In the normal holiday period, we see an increase in mental health assistance sought by employees. Employees suffer from Seasonal Affective Disorder due to the lack of sunlight, interruption to regular routines, and any of a host of other issues around the holidays.

As we add in the stressors of the pandemic, we need to continue to think about our employees and leaders individually, and with a specific lens on keeping them safe and happy throughout the holiday season.

Any good article on taking care of your employees in a time of stress will talk about the basics: EAPs, individual conversations about their work life, checking in on their personal lives to the extent appropriate.

A recommendation here is to think about ways to boost your employee’s morale. An easy way to do this is with your overall well-being efforts.


Double-Down on Well-Being During the Holidays

If you have a well-being committee or group in our organization, they are probably already thinking about the holidays and how to further support employees to avoid burnout. Below are a few areas to focus on if you are beginning your planning process.

Make Time for Downtime

Encourage your team to make time for self-care, including you and your leadership team. Are you stressed, yourself? Think about how you are showing up and how that may impact your team. Remember the old airplane rule: put on your own mask before helping others.

During your one-to-ones, make sure you are intentional about checking in with your direct reports to see how they are feeling about everything, and if there's anything you can do to support them. Compassion and empathy can go a long way.

Encourage your team to take time off for the holidays (even if they aren’t traveling) to have some time to relax and reset. It’s never too late to make the suggestion.

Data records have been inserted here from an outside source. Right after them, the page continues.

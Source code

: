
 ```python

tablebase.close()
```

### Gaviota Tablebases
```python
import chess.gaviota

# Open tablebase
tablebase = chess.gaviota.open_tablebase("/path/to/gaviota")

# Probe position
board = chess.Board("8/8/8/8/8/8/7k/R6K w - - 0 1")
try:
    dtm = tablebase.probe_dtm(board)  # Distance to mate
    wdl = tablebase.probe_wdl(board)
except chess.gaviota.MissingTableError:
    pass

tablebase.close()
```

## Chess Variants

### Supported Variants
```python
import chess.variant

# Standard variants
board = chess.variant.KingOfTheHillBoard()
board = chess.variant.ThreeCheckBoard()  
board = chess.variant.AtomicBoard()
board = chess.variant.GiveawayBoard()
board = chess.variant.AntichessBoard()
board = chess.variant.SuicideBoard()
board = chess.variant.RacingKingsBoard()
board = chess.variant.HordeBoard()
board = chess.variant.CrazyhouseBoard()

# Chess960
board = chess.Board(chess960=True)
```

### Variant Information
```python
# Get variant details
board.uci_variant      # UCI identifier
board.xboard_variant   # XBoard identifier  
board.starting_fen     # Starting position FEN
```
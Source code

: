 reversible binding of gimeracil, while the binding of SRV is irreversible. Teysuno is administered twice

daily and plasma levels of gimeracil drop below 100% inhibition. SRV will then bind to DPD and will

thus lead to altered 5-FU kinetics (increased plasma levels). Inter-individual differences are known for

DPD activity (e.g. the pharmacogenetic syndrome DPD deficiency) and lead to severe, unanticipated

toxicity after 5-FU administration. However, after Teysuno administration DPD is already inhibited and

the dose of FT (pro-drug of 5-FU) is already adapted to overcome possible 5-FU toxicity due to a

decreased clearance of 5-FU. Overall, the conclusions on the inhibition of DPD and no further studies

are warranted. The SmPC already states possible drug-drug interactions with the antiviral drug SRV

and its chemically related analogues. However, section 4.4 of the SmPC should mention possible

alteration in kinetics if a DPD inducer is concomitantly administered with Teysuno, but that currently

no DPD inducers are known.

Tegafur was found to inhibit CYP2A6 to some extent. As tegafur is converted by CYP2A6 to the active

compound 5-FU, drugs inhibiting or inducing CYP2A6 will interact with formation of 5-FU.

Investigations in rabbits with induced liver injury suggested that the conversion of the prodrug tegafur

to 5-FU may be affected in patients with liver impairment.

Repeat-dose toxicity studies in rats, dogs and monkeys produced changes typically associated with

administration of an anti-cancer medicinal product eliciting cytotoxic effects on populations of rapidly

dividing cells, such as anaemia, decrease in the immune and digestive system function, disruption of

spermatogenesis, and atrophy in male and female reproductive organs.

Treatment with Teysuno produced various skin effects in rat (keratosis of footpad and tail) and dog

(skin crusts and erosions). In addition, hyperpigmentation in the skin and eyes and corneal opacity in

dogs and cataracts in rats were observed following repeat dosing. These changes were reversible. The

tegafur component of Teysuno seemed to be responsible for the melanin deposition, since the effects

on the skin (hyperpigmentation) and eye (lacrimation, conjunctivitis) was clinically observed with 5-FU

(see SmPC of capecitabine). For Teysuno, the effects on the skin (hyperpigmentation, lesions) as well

Another easy and impactful idea that Google recently rolled out is "No Meetings Week". We all know how busy our remote work lives feel and that truly does sound like a gift to know you have a full week without any meetings.

Show Appreciation

Rewards and recognition programs are always important, and now probably more so than ever. They help employees feel a sense of accomplishment, security, and success…something that many people are looking for right now. Even if you are not hitting your financial targets, you can show gratitude for your team with low-cost ideas.

Keep it Fun

Gaming has been an effective way to help employees get and stay connected to the organization, and can be a fun, safe alternative to traditional holiday parties. You may consider activities that will allow the employees to get engaged in both organizationally-based events, as well as personal events. Some organizations are even turning their activities into a chance to win awards. Wearables like activity trackers have become very popular and are regularly offered as a prize.

Whatever you decide to implement, be sure the program is meaningful and aligned to the organization’s values (and mission if possible). Supporting employees with their personal and professional goals allows them to have the best sense of "normalcy" during this time.